[Rendered images with source text]
- - -

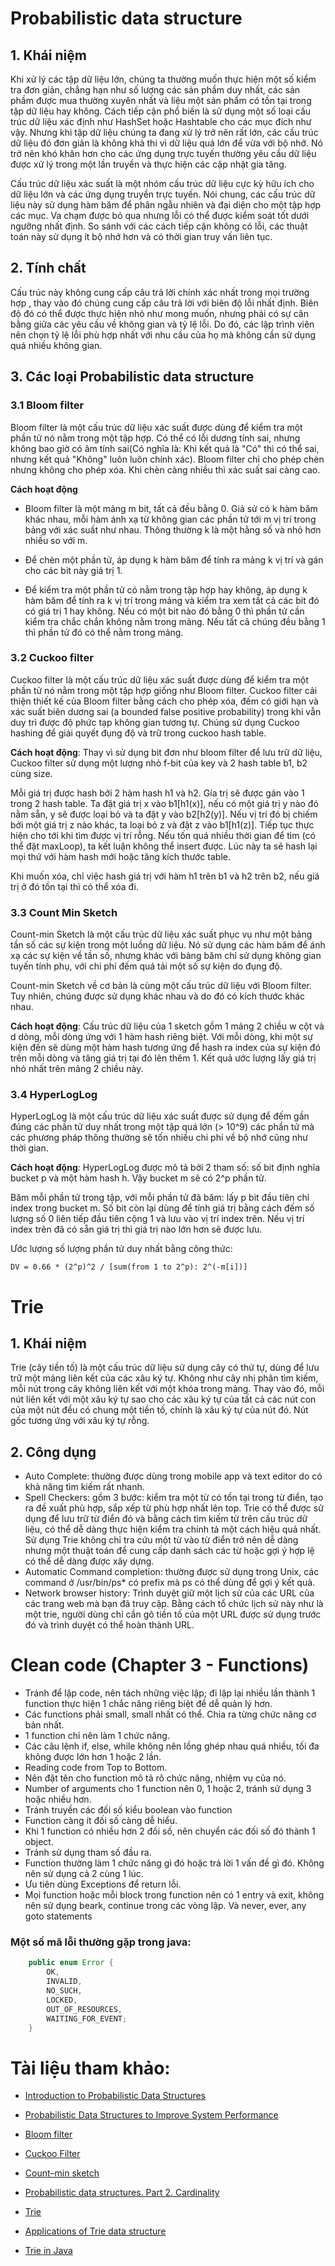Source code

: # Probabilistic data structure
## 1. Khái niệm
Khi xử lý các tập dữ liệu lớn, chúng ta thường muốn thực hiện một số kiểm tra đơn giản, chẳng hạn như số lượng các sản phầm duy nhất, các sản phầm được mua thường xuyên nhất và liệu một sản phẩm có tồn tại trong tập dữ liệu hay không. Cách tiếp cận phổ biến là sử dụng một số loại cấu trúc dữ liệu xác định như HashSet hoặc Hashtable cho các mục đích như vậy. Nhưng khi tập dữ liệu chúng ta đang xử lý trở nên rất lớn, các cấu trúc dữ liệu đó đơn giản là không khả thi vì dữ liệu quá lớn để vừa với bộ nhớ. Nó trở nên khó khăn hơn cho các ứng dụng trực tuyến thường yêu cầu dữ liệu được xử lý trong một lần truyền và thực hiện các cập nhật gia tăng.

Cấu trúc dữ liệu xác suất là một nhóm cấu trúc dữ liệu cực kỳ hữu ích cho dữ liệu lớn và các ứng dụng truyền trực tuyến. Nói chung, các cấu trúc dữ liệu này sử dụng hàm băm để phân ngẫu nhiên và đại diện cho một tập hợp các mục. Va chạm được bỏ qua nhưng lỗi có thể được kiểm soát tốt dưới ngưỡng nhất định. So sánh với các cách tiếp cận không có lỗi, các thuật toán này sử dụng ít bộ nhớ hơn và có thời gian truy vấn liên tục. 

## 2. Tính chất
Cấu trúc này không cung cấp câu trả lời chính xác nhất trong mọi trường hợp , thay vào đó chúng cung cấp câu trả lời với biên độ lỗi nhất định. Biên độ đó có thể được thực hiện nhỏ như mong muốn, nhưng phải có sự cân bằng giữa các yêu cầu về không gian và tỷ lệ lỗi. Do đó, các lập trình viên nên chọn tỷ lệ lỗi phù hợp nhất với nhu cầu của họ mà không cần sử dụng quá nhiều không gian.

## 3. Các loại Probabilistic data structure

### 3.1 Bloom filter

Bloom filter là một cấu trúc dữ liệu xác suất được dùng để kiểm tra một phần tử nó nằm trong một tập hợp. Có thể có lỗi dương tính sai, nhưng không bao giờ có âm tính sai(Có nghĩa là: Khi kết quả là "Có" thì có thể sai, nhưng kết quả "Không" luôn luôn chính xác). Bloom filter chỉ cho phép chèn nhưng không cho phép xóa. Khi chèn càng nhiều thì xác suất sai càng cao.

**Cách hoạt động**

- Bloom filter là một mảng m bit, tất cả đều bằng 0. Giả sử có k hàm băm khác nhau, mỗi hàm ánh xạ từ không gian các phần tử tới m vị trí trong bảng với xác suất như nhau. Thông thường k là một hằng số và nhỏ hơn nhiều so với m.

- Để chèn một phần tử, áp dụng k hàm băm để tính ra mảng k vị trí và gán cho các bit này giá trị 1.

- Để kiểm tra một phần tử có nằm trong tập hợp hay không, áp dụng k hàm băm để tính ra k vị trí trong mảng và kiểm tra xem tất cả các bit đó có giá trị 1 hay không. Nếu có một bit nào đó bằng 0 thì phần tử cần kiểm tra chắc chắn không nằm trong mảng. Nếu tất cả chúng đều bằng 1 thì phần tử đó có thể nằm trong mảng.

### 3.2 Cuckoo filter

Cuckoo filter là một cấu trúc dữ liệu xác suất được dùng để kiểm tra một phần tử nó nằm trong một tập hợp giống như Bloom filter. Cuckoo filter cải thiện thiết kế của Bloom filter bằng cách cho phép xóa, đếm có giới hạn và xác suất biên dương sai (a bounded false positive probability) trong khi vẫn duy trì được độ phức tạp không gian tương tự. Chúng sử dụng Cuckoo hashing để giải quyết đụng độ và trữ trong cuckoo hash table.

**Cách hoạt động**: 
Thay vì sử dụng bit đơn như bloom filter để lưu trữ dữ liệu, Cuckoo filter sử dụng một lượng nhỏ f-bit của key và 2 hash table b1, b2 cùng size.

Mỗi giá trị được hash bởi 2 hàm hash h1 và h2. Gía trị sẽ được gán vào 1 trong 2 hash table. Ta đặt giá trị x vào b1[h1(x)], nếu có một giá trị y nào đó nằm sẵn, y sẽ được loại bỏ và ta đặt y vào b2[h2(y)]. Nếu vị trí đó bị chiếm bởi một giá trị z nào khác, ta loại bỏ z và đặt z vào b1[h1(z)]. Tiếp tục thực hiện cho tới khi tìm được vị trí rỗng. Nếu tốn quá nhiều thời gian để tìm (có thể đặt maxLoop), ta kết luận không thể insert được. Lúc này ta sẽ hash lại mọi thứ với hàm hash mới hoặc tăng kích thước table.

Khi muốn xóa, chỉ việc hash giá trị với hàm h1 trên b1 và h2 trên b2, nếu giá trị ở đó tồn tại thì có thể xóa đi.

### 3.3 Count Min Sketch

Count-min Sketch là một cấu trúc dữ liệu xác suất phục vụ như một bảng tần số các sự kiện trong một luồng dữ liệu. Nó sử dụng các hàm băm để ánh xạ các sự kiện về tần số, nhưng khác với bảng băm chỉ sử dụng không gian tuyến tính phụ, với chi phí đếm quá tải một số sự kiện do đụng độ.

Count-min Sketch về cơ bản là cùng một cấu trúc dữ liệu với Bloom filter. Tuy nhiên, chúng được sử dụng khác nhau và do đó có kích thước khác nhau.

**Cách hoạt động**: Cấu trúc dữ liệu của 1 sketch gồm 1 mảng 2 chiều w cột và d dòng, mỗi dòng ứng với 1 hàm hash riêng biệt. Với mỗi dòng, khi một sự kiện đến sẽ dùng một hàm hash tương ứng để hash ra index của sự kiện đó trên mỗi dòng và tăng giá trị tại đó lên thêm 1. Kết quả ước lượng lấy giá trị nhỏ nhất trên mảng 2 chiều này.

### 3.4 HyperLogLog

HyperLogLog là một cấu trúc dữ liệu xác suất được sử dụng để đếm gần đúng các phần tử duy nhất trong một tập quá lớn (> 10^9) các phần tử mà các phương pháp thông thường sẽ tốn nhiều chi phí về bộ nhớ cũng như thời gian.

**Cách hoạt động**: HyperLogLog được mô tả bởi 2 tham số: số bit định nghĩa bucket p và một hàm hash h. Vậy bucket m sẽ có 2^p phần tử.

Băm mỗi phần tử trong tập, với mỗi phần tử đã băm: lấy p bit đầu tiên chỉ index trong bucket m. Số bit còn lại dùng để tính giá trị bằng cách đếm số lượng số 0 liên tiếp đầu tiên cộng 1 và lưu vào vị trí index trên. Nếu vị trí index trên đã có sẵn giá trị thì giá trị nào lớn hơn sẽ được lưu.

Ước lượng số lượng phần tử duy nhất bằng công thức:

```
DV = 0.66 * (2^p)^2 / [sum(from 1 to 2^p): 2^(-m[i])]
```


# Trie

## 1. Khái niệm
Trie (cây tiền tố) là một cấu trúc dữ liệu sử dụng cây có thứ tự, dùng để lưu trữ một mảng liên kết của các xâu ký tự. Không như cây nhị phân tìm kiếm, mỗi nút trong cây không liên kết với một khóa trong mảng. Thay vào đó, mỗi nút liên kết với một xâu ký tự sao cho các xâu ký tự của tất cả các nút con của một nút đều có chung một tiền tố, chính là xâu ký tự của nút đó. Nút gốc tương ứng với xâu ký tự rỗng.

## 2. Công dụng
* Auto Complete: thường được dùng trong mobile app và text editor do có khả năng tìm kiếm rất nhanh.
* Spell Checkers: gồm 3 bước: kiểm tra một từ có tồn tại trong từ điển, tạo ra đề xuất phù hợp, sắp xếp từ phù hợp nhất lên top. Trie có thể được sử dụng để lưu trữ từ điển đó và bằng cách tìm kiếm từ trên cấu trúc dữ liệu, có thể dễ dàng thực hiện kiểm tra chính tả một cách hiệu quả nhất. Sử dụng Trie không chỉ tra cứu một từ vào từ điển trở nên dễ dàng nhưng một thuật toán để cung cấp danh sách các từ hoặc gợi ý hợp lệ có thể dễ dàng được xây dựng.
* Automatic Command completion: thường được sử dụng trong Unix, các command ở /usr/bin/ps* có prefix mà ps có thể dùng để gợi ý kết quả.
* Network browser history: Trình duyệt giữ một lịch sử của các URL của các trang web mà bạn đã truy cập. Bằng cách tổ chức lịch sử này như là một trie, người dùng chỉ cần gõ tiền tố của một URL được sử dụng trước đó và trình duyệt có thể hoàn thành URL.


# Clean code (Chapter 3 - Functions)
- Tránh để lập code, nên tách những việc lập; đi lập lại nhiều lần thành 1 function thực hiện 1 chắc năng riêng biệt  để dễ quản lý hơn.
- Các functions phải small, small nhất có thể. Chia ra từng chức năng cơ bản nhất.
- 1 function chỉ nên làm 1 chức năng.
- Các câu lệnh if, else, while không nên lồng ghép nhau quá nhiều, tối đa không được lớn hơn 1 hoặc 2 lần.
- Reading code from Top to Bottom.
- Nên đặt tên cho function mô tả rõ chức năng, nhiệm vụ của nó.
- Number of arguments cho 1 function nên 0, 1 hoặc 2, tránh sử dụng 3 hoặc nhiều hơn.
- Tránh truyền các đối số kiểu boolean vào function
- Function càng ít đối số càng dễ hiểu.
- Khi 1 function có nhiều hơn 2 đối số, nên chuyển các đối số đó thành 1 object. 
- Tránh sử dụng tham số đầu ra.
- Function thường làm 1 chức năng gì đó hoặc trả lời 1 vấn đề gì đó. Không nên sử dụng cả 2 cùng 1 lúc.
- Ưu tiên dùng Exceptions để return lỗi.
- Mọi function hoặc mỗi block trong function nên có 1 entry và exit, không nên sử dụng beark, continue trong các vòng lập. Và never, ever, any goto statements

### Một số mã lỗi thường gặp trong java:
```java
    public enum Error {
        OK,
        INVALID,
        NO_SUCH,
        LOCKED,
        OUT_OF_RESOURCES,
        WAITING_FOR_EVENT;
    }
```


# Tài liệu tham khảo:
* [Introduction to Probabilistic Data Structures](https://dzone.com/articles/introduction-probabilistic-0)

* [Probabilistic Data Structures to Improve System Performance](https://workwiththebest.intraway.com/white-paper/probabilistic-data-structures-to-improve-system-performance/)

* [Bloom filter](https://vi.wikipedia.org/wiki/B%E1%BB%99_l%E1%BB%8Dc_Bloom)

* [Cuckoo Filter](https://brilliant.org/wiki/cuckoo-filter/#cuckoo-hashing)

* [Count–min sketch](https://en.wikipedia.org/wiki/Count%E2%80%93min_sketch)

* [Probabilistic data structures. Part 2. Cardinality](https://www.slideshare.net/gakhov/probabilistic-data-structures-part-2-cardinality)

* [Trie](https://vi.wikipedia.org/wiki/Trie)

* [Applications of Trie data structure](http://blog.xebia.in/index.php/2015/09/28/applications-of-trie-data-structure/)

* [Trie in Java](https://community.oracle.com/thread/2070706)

- - -

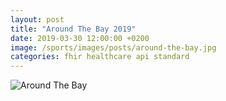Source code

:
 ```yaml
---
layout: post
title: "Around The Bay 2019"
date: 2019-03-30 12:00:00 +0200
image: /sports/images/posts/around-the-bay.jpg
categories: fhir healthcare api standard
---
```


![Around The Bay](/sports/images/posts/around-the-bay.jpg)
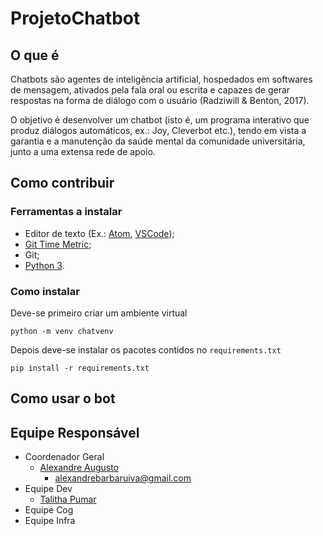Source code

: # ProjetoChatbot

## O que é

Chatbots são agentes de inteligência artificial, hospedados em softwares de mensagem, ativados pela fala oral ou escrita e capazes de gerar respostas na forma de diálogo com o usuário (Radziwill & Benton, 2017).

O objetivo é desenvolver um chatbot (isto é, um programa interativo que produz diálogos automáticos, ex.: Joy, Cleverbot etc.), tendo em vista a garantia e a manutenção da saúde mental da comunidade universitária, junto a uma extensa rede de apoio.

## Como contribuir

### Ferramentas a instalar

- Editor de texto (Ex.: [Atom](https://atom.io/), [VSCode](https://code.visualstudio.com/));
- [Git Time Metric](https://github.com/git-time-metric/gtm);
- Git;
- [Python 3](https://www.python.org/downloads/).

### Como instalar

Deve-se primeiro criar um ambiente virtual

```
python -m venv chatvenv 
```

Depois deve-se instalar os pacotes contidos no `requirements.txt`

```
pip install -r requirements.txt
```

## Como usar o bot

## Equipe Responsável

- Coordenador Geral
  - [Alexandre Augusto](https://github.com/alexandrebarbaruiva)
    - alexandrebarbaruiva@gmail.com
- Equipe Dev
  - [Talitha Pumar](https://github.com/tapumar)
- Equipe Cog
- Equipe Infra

- - -

_Aim of the task_
For each line above that contains the word "tham", give the line as it is written.

_Result of the exercise_
**Cách hoạt động**: HyperLogLog được mô tả bởi 2 tham số: số bit định nghĩa bucket p và một hàm hash h. Vậy bucket m sẽ có 2^p phần tử.
- Tránh sử dụng tham số đầu ra.
# Tài liệu tham khảo:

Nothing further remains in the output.